One of the important ways Timor-Leste has been able to deliver sustainable democratic reforms has been through its openness to regional and international support. To this end, organizations like IRI have worked with civil society, government bodies and political parties to help them represent Timorese citizens responsively and effectively. IRI has worked in the country since 2002, and its assistance has been an important contributor to the country’s democratic consolidation.
Likewise, when I served as the US Ambassador to the Asian Development Bank (ADB) and traveled to Timor-Leste in years past, I saw the importance of regional and international economic assistance to this and other developing countries first-hand. The ADB has supported infrastructure expansion, macroeconomic capacity-building and community-based development in Timor-Leste, and is well-positioned to assist not just in improving the country's roads, but also its water supply and sanitation systems. I grew to appreciate the complementary nature of different types of development assistance, and found that the aid provided by the ADB complements the kind of assistance provided by organizations like IRI, and vice-versa.

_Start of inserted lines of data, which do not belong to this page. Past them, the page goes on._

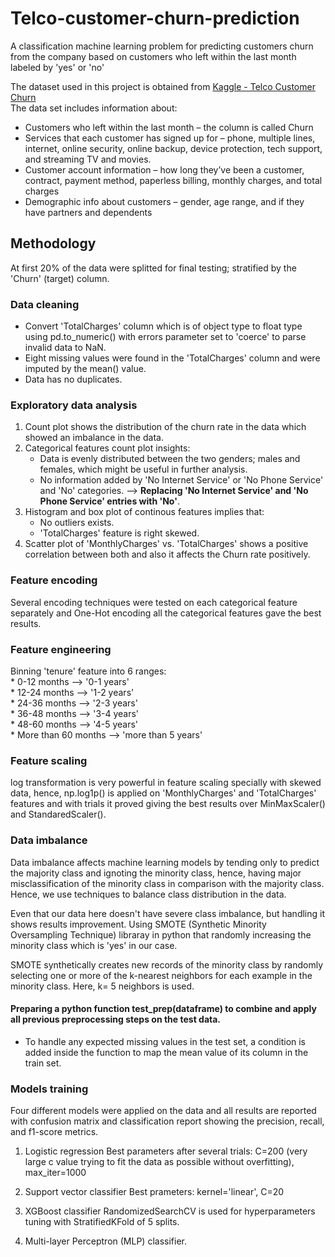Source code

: # Telco-customer-churn-prediction
A classification machine learning problem for predicting customers churn from the company based on customers who left within the last month labeled by 'yes' or 'no'

The dataset used in this project is obtained from [Kaggle - Telco Customer Churn](https://www.kaggle.com/blastchar/telco-customer-churn)\
The data set includes information about:
- Customers who left within the last month – the column is called Churn
- Services that each customer has signed up for – phone, multiple lines, internet, online security, online backup, device protection, tech support, and streaming TV and movies.
- Customer account information – how long they’ve been a customer, contract, payment method, paperless billing, monthly charges, and total charges
- Demographic info about customers – gender, age range, and if they have partners and dependents

## Methodology
At first 20% of the data were splitted for final testing; stratified by the 'Churn' (target) column.

### Data cleaning
* Convert 'TotalCharges' column which is of object type to float type using pd.to_numeric() with errors parameter set to 'coerce' to parse invalid data to NaN.
* Eight missing values were found in the 'TotalCharges' column and were imputed by the mean() value.
* Data has no duplicates.

### Exploratory data analysis
1. Count plot shows the distribution of the churn rate in the data which showed an imbalance in the data.
2. Categorical features count plot insights:
    * Data is evenly distributed between the two genders; males and females, which might be useful in further analysis.
    * No information added by 'No Internet Service' or 'No Phone Service' and 'No' categories.
    --> **Replacing 'No Internet Service' and 'No Phone Service' entries with 'No'**.
3. Histogram and box plot of continous features implies that:
    * No outliers exists.
    * 'TotalCharges' feature is right skewed.
4. Scatter plot of 'MonthlyCharges' vs. 'TotalCharges' shows a positive correlation between both and also it affects the Churn rate positively.

### Feature encoding 
Several encoding techniques were tested on each categorical feature separately and One-Hot encoding all the categorical features gave the best results.

### Feature engineering
Binning 'tenure' feature into 6 ranges:\
    * 0-12 months --> '0-1 years'\
    * 12-24 months --> '1-2 years'\
    * 24-36 months --> '2-3 years'\
    * 36-48 months --> '3-4 years'\
    * 48-60 months --> '4-5 years'\
    * More than 60 months --> 'more than 5 years'

### Feature scaling
log transformation is very powerful in feature scaling specially with skewed data, hence, np.log1p() is applied on 'MonthlyCharges' and 'TotalCharges' features and with trials it proved giving the best results over MinMaxScaler() and StandaredScaler().

### Data imbalance
Data imbalance affects machine learning models by tending only to predict the majority class and ignoting the minority class, hence, having major misclassification of the minority class in comparison with the majority class. Hence, we use techniques to balance class distribution in the data.

Even that our data here doesn't have severe class imbalance, but handling it shows results improvement.
Using SMOTE (Synthetic Minority Oversampling Technique) libraray in python that randomly increasing the minority class which is 'yes' in our case.

SMOTE synthetically creates new records of the minority class by randomly selecting one or more of the k-nearest neighbors for each example in the minority class. Here, k= 5 neighbors is used. 

#### Preparing a python function test_prep(dataframe) to combine and apply all previous preprocessing steps on the test data.
- To handle any expected missing values in the test set, a condition is added inside the function to map the mean value of its column in the train set.

### Models training
Four different models were applied on the data and all results are reported with confusion matrix and classification report showing the precision, recall, and f1-score metrics.

1. Logistic regression
Best parameters after several trials: C=200 (very large c value trying to fit the data as possible without overfitting), max_iter=1000

2. Support vector classifier
Best prameters: kernel='linear', C=20

3. XGBoost classifier
RandomizedSearchCV is used for hyperparameters tuning with StratifiedKFold of 5 splits.

4. Multi-layer Perceptron (MLP) classifier.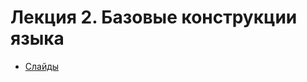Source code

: # Лекция 2. Базовые конструкции языка

* [Слайды](https://p.go.dbeliakov.ru/lectures/02/lecture_02.slide)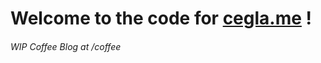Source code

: <h1>Welcome to the code for <a href="https://www.cegla.me"> cegla.me</a> !</h1>

<h6>WIP Coffee Blog at /coffee</h6>
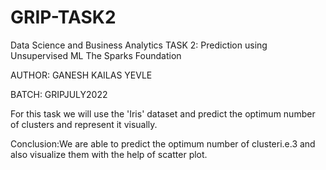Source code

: # GRIP-TASK2

Data Science and Business Analytics
TASK 2: Prediction using Unsupervised ML
The Sparks Foundation

AUTHOR: GANESH KAILAS YEVLE

BATCH: GRIPJULY2022

For this task we will use the 'Iris' dataset and predict the optimum number of clusters and represent it visually.

Conclusion:We are able to predict the optimum number of clusteri.e.3 and also visualize them with the help of scatter plot.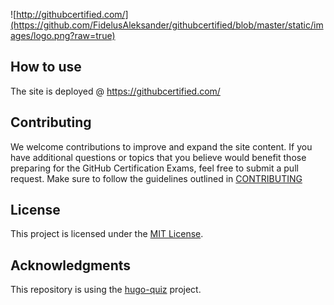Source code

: 

![http://githubcertified.com/](https://github.com/FidelusAleksander/githubcertified/blob/master/static/images/logo.png?raw=true) 
## How to use

The site is deployed @ https://githubcertified.com/

## Contributing

We welcome contributions to improve and expand the site content.
If you have additional questions or topics that you believe would benefit those preparing for the GitHub Certification Exams,
feel free to submit a pull request.
Make sure to follow the guidelines outlined in [CONTRIBUTING](https://github.com/FidelusAleksander/githubcertified/blob/master/CONTRIBUTING.md)

## License

This project is licensed under the [MIT License](https://github.com/FidelusAleksander/githubcertified/blob/master/LICENSE).

## Acknowledgments

This repository is using the [hugo-quiz](https://github.com/bonartm/hugo-quiz) project.
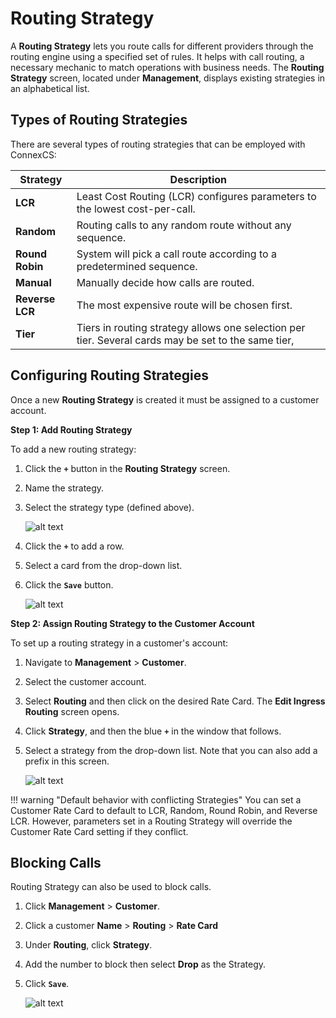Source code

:# Routing Strategy

A **Routing Strategy** lets you route calls for different providers through the routing engine using a specified set of rules. It helps with call routing, a necessary mechanic to match operations with business needs. The **Routing Strategy** screen, located under **Management**, displays existing strategies in an alphabetical list. 

## Types of Routing Strategies
There are several types of routing strategies that can be employed with ConnexCS:

| Strategy  | Description     |
|----------|-------------|
| **LCR** |    Least Cost Routing (LCR) configures parameters to the lowest cost-per-call. |
| **Random** |    Routing calls to any random route without any sequence. |
| **Round Robin** |    System will pick a call route according to a predetermined sequence. |
| **Manual** |    Manually decide how calls are routed.|
| **Reverse LCR** |    The most expensive route will be chosen first. |
| **Tier** |    Tiers in routing strategy allows one selection per tier. Several cards may be set to the same tier, |



## Configuring Routing Strategies
Once a new **Routing Strategy** is created it must be assigned to a customer account. 

**Step 1: Add Routing Strategy**

To add a new routing strategy:

1. Click the **`+`** button in the **Routing Strategy** screen.
2. Name the strategy.
3. Select the strategy type (defined above). 

    ![alt text][routing-strategy2]   

4. Click the **`+`** to add a row.
5. Select a card from the drop-down list.
6. Click the **`Save`** button.

    ![alt text][routing-strategy3]

**Step 2: Assign Routing Strategy to the Customer Account**

To set up a routing strategy in a customer's account:

1. Navigate to **Management** > **Customer**.
2. Select the customer account.
3. Select **Routing** and then click on the desired Rate Card. The **Edit Ingress Routing** screen opens.
5. Click **Strategy**, and then the blue **`+`** in the window that follows.
6. Select a strategy from the drop-down list.  Note that you can also add a prefix in this screen.

    ![alt text][routing-strategy6]

!!! warning "Default behavior with conflicting Strategies"
    You can set a Customer Rate Card to default to LCR, Random, Round Robin, and Reverse LCR. However, parameters set in a Routing Strategy will override the Customer Rate Card setting if they conflict.


## Blocking Calls

Routing Strategy can also be used to block calls. 

1. Click **Management** > **Customer**.
1. Click a customer **Name** > **Routing** > **Rate Card**
2. Under **Routing**, click **Strategy**.
3. Add the number to block then select **Drop** as the Strategy.
4. Click **`Save`**.

    ![alt text][Blocking-Calls-2]

[routing-strategy2]: /customer/img/88.png "routing-strategy2"
[routing-strategy3]: /customer/img/89.png "routing-strategy3"
[routing-strategy6]: /customer/img/92.png "routing-strategy6"
[blocking-calls-2]: /customer/img/98.png "Blocking-Calls-2"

As ASEAN continues to grow in importance, it is vital that its members collectively pursue policies that advance the region’s development in a sustainable manner. At a time when democracy is backsliding in much of the region, Timor-Leste’s accession to ASEAN would provide the region with a valuable example of how citizen-centered democracy can deliver a brighter, more prosperous and stable future.
Additionally, Timor-Leste’s accession to ASEAN would be economically beneficial to the region. Despite its small size, Timor represents a relatively untapped market for Southeast Asian trade; likewise, Southeast Asia represents a largely untapped market for Timorese goods. In short, this would be a win-win situation for the entire region, and an important example for how inclusive economic development can sustain growth that benefits all.
During the lead-up to the election, election administrators, political parties and other stakeholders worked collaboratively to ensure a credible electoral process. This commitment to the rule of law and democratic institutions bodes extremely well for Timor-Leste’s potential as a cooperative and responsible member of ASEAN. My experience travelling through this small yet vibrant nation has driven home the benefits for all of proceeding with Timor-Leste’s accession.
Now is a time for coming together. We owe no less to the many people who across Asia's newest nation proudly held up an indelibly-inked finger as a mark and proof of democracy in action. – Rappler.com
Curtis S. Chin is managing director of advisory firm RiverPeak Group, LLC., and served as U.S. ambassador to the Asian Development Bank. Follow him on Twitter at @CurtisSChin.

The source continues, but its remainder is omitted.